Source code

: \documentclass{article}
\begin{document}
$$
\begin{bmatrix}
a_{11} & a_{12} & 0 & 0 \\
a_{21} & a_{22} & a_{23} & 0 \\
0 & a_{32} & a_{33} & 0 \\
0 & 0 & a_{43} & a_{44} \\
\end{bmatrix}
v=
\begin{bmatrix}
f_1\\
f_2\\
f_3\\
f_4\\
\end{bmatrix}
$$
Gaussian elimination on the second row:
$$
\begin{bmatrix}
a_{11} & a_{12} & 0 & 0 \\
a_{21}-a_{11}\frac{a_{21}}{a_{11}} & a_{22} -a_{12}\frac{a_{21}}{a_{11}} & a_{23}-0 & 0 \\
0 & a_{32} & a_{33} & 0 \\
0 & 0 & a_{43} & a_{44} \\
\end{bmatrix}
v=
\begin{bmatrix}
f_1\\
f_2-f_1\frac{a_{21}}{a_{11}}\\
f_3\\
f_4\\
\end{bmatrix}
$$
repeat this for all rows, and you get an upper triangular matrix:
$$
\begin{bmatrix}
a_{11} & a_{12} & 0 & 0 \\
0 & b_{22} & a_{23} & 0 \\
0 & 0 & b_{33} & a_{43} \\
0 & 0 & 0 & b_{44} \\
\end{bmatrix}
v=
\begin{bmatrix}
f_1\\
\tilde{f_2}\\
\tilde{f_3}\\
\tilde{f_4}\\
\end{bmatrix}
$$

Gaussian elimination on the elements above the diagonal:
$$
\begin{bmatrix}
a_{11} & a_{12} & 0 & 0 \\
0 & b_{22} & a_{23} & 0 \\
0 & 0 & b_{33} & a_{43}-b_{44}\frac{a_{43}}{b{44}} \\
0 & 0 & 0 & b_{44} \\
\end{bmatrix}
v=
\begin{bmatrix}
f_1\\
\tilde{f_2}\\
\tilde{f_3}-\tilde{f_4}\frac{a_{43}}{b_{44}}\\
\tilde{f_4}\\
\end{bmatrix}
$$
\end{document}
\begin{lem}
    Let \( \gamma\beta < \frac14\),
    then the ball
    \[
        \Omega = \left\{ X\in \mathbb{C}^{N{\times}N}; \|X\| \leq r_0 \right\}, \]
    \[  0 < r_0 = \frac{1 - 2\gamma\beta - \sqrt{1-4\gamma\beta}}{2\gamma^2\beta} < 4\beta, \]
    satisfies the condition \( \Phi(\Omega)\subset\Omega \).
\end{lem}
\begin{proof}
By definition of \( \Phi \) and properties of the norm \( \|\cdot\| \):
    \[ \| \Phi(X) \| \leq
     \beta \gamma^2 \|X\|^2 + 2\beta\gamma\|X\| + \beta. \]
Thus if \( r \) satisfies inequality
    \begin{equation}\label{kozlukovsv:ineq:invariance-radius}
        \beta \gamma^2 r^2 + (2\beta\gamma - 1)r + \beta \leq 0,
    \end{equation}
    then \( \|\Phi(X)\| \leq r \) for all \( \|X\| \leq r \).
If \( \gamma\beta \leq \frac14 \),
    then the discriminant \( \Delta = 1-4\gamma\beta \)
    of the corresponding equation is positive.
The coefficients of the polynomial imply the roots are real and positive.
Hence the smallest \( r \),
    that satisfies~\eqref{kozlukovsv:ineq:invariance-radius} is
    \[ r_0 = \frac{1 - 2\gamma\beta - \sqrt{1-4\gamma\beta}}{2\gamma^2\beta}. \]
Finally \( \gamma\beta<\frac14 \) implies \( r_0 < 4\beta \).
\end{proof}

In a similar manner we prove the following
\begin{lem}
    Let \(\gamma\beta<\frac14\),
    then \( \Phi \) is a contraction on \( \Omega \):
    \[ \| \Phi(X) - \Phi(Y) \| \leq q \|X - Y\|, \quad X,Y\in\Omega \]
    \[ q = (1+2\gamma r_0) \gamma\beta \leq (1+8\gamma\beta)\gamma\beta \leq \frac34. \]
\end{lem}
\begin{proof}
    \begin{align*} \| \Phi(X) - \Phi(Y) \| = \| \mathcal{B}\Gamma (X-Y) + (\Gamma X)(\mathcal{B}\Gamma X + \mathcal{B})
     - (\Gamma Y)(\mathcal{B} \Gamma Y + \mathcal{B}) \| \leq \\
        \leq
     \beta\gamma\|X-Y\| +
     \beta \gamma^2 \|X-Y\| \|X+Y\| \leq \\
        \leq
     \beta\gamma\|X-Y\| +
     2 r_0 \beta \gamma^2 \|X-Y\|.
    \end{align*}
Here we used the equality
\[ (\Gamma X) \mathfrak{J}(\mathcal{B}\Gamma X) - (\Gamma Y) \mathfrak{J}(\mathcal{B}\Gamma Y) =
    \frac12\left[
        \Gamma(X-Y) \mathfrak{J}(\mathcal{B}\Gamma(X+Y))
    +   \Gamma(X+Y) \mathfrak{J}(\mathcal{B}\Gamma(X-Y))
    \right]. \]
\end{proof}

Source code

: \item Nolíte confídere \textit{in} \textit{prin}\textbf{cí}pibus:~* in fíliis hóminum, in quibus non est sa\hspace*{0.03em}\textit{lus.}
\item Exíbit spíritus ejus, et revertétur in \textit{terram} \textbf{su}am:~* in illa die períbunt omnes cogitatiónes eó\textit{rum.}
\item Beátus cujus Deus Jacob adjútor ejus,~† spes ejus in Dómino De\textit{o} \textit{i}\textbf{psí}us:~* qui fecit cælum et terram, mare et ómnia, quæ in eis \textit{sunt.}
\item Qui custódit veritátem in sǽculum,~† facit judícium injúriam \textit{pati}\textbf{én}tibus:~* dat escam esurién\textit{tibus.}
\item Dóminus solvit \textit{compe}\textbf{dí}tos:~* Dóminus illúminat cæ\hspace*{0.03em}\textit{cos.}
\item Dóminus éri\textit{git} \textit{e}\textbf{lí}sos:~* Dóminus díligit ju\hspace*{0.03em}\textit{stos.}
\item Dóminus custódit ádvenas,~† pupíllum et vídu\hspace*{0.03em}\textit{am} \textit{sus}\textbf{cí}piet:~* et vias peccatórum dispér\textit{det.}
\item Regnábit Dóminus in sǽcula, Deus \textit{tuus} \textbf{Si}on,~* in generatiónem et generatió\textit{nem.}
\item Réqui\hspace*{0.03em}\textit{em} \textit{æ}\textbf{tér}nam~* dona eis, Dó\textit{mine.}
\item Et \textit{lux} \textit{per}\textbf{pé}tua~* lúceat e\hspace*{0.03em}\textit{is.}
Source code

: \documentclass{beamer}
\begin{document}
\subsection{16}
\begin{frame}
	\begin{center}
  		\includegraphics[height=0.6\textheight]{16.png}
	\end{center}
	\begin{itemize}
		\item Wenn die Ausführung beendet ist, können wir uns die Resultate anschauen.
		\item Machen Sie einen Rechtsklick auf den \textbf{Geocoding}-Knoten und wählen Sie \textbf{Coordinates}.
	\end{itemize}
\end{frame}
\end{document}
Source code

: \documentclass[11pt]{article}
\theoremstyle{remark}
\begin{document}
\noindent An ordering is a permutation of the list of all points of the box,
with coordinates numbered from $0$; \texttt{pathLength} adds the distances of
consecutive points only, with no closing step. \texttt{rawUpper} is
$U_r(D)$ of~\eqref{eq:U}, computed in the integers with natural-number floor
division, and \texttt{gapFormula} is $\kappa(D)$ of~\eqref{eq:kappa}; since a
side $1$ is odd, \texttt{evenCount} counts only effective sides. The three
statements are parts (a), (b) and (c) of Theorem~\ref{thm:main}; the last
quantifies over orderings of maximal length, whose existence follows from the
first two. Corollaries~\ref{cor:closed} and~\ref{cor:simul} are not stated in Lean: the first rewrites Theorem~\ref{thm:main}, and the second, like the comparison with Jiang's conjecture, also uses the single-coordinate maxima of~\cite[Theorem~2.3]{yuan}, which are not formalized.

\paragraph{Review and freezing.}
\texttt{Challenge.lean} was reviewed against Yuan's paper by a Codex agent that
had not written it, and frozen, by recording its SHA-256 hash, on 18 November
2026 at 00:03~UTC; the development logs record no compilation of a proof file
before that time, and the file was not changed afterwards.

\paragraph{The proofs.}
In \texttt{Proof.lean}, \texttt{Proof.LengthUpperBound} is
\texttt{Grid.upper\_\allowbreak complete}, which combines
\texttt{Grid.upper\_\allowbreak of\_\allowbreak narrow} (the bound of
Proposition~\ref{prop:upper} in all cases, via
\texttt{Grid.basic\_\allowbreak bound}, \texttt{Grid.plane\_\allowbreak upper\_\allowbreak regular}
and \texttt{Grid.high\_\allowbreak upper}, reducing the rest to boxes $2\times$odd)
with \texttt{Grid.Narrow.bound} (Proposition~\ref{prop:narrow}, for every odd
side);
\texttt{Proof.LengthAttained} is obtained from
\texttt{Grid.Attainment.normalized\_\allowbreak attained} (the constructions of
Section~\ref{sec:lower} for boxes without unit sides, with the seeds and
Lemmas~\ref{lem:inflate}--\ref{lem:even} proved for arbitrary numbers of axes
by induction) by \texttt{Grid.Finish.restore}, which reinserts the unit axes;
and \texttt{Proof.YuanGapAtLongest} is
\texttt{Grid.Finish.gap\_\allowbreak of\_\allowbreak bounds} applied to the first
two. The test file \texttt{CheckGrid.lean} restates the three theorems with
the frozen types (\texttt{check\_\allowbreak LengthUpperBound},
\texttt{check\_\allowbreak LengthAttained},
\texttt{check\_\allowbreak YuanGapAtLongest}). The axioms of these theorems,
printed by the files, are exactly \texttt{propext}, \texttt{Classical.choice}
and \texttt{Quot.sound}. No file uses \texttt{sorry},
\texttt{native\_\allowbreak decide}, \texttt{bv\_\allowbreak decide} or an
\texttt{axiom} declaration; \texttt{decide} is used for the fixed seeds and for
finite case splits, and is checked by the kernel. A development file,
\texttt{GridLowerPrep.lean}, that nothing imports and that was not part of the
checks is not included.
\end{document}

» **Task objective**
Look through the entries above, and wherever a line holds the word "frozen", copy it.

» **Response**
had not written it, and frozen, by recording its SHA-256 hash, on 18 November
the frozen types (\texttt{check\_\allowbreak LengthUpperBound},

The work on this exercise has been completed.